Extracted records

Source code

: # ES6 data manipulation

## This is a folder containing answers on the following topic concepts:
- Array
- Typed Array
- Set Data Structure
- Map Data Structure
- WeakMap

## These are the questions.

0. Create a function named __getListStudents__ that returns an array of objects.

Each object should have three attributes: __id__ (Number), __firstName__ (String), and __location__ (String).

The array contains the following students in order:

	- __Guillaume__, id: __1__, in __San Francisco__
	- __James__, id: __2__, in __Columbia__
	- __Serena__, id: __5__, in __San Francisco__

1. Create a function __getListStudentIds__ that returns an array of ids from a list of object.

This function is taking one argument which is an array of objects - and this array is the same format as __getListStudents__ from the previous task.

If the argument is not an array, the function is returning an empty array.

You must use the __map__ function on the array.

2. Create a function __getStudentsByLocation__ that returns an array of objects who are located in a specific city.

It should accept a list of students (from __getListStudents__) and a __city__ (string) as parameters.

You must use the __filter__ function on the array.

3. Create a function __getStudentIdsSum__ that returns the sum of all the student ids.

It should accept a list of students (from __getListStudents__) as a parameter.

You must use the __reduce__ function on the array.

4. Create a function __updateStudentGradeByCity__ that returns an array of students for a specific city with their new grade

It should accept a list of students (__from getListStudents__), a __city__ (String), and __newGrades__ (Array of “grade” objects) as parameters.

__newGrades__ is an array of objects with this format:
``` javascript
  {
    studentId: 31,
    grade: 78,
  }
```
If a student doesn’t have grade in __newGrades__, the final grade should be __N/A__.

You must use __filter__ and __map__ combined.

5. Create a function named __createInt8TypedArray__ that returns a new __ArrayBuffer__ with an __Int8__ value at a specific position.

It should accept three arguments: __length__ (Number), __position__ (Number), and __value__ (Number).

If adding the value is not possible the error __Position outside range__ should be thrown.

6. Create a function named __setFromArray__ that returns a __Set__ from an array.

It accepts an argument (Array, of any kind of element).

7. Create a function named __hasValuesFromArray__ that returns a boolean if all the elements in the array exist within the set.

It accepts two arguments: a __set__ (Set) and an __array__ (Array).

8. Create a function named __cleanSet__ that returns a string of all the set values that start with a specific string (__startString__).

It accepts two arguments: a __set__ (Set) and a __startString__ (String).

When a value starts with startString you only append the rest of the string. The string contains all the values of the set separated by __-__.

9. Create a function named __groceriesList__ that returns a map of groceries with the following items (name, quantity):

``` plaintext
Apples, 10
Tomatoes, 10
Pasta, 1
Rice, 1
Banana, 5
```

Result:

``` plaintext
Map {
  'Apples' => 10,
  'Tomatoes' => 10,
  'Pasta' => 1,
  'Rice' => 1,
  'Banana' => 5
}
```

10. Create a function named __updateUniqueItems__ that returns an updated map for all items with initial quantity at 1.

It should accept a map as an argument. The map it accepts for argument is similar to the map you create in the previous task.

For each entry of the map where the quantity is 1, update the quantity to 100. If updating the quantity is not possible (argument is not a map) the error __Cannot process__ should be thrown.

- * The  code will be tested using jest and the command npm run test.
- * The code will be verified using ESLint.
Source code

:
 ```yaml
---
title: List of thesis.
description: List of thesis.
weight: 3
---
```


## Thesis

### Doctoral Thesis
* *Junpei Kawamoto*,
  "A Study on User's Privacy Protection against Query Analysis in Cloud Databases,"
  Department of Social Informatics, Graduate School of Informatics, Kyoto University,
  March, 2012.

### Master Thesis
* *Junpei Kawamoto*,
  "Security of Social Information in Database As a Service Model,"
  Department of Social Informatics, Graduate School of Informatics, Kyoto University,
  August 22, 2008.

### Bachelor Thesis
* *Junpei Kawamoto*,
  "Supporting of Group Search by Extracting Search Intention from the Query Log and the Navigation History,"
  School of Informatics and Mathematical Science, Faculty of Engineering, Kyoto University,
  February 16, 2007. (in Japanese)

Task prompt →
Of the lines above, show those in which "items" appears.

Output for this task →
9. Create a function named __groceriesList__ that returns a map of groceries with the following items (name, quantity):
10. Create a function named __updateUniqueItems__ that returns an updated map for all items with initial quantity at 1.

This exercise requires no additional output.